だけど……クライドさんがシエラさんの事をどれだけ大切に思っていたかを、シエラさん自身が知る頃にはもう、クライドさんは手の届かない遠い遠い所に行ってしまった後です。
言葉も想いも届かない。もう、二度と逢う事は出来ない。それは何か……ずるい気がしませんか?」
「知ったような口利かないでよ! 何も分かってないくせに!」
引き絞るような声で叫んだシエラに、ユリアンは背を向ける。顔は見えなかったが、レイリにはユリアンが皮肉めいた笑みを浮かべているのが、何となく分かった。
「不謹慎ですが、僕は少しあなたが羨ましいです。僕は人の死に近付き過ぎて、死者の為に流す涙などとうに枯れてしまいました」
突き抜けるような青い空は、誰かの瞳にそっくりの色をしていた。
夕暮れの光が、淡いオレンジ色に砂浜を照らしている。
さくさくとオレンジに染まった砂を踏む音に、膝を抱えて座っていたシエラは顔を上げた。
「シエラさん」
ユリアンが後ろに立ったのを気配で感じ取ったシエラは、腫れぼったくなった顔を手でこする。
「ごめんね」
「何がですか?」
「あたし、カッとしちゃって。何も分かってないなんて……あたしのほうこそ、あんたの事良く知りもしないのにね」
ユリアンが後ろで、微かに笑ったような気がした。
「いえ、僕のほうこそ失礼な口を利いて申し訳ありませんでした。……初夏とはいえ、夜はまだ冷えます。火を焚きましたから、向こうへ行きませんか」
シエラは、軽く首を横に振る。
「ううん、いいや。もう少しここにいる」
「そうですか。

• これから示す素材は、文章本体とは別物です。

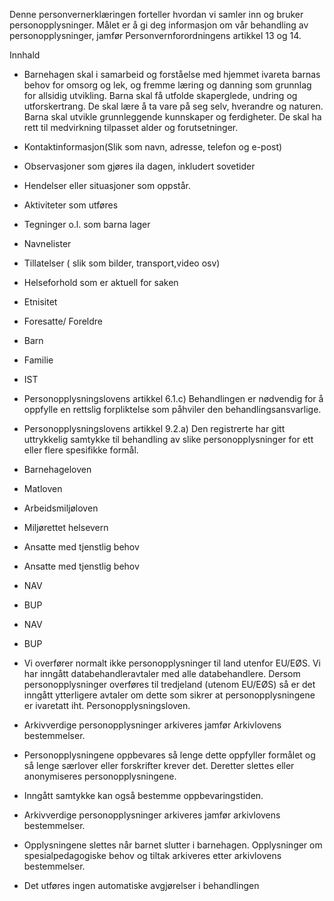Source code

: <!-- title: Barnehagens hverdag - daglig drift -->


  

Denne personvernerklæringen forteller hvordan vi samler inn og bruker personopplysninger. Målet er å gi deg informasjon om vår behandling av personopplysninger, jamfør Personvernforordningens artikkel 13 og 14.

  

Innhald

*   Barnehagen skal i samarbeid og forståelse med hjemmet ivareta barnas behov for omsorg og lek, og fremme læring og danning som grunnlag for allsidig utvikling. Barna skal få utfolde skaperglede, undring og utforskertrang. De skal lære å ta vare på seg selv, hverandre og naturen. Barna skal utvikle grunnleggende kunnskaper og ferdigheter. De skal ha rett til medvirkning tilpasset alder og forutsetninger.  
    
*   Kontaktinformasjon(Slik som navn, adresse, telefon og e-post)  
    
*   Observasjoner som gjøres ila dagen, inkludert sovetider  
    
*   Hendelser eller situasjoner som oppstår.  
    
*   Aktiviteter som utføres  
    
*   Tegninger o.l. som barna lager  
    
*   Navnelister  
    
*   Tillatelser ( slik som bilder, transport,video osv)  
    
*   Helseforhold som er aktuell for saken  
    
*   Etnisitet  
    
*   Foresatte/ Foreldre  
    
*   Barn  
    
*   Familie  
    
*   IST  
    
*   Personopplysningslovens artikkel 6.1.c) Behandlingen er nødvendig for å oppfylle en rettslig forpliktelse som påhviler den behandlingsansvarlige.  
    
*   Personopplysningslovens artikkel 9.2.a) Den registrerte har gitt uttrykkelig samtykke til behandling av slike personopplysninger for ett eller flere spesifikke formål.  
    
*   Barnehageloven  
    
*   Matloven  
    
*   Arbeidsmiljøloven  
    
*   Miljørettet helsevern  
    
*   Ansatte med tjenstlig behov  
    
*   Ansatte med tjenstlig behov  
    
*   NAV  
    
*   BUP  
    
*   NAV  
    
*   BUP  
    
*   Vi overfører normalt ikke personopplysninger til land utenfor EU/EØS. Vi har inngått databehandleravtaler med alle databehandlere. Dersom personopplysninger overføres til tredjeland (utenom EU/EØS) så er det inngått ytterligere avtaler om dette som sikrer at personopplysningene er ivaretatt iht. Personopplysningsloven.  
    
*   Arkivverdige personopplysninger arkiveres jamfør Arkivlovens bestemmelser.  
    
*   Personopplysningene oppbevares så lenge dette oppfyller formålet og så lenge særlover eller forskrifter krever det. Deretter slettes eller anonymiseres personopplysningene.  
    
*   Inngått samtykke kan også bestemme oppbevaringstiden.  
    
*   Arkivverdige personopplysninger arkiveres jamfør arkivlovens bestemmelser.  
    
*   Opplysningene slettes når barnet slutter i barnehagen. Opplysninger om spesialpedagogiske behov og tiltak arkiveres etter arkivlovens bestemmelser.  
    
*   Det utføres ingen automatiske avgjørelser i behandlingen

……では」
そのまま足音は、来た方向に去っていった。
「……ごめん」
シエラの呟きを聞いていたのは、昇りかけた月だけだった。
「シエラは?」
「もう少し向こうにいるそうです」
「そっか……」
振り返ったレイリは、暗くなってきた周囲に紛れ込むような、黒ずくめの魔術師を改めて眺める。
「どうしました?」
「えっと……ねえ、何でユリアンは黒しか着ないの? 他の色も着ればいいのに」
予想もしていなかったレイリの問いに、ユリアンはぱちぱちと瞬きをする。
「考えた事もありませんね……何となく、黒がしっくりくるもので」
少し考えて、ユリアンは呟く。
「黒は喪服の色だから、でしょうか」
「それって……」
どういう事? とレイリが聞こうとした時、ユリアンが意を決したように二、三歩前に足を進めて、レイリの茶色い瞳を覗き込んだ。
「ユリア……」
「今回のようなことは、二度としないでください」
レイリの言葉を遮って、ユリアンはゆっくりと小さな声で言う。
「今回のようなこと?」
「あの時……船の上でレイリさんが、ザーシャに刃を向けたことです」
吸い込まれそうに深い緑の瞳が、レイリを見つめる。
「あなたは強い。だけど、それは心の話です。戦う力で言えば、僕よりも劣っている。ザーシャは、あの人間離れした魔術師は、到底あなたの適う相手じゃない。生存だけを、最優先にするべきでした」
「でも、あの時は……っ」
「お願いです」
ユリアンの細い手が、レイリの肩を掴んだ。
「もう、あんな無茶な事は二度としないでください。いいですね?」
あたしはあの時、目の前の人を失いたくないって、それだけだった。
目の前にいた人が突然消えて無くなってしまうと考えたら、いつだって、誰だって怖い。そう、レイリは怖かったのだ。
「そっか。そうだね、ごめん。……でもね」
レイリは、少し俯いた。
「あたしあの時、怖かったんだ。もし、ユリアンがいなくなっちゃったらどうしよう、って」
ぴくりとユリアンの手が震える。
「だから、あたしを守ろうとしてくれるのと同じ位、自分の事も大事にして欲しいな。ユリアンは……いつも、自分を大事にしてないように見えるよ」
……まただ。
いつも、誰かしらがそう言う。
あの時も、あの時も。
サイザンだって、別れ際に言いかけていたような気がする。
『余計なお世話かもしれねえけどさ、お前はもう少し自分の体を大事にしたほうがいいと思……』
自分を大事にするって、一体どういう事なのだろう。
分からない。
僕には、そんな事は分からない。
大切なモノは、あの時に無くしたのに。いいや、無くしたんじゃない。僕自身が、全部薙ぎ払って斬り刻んだのに。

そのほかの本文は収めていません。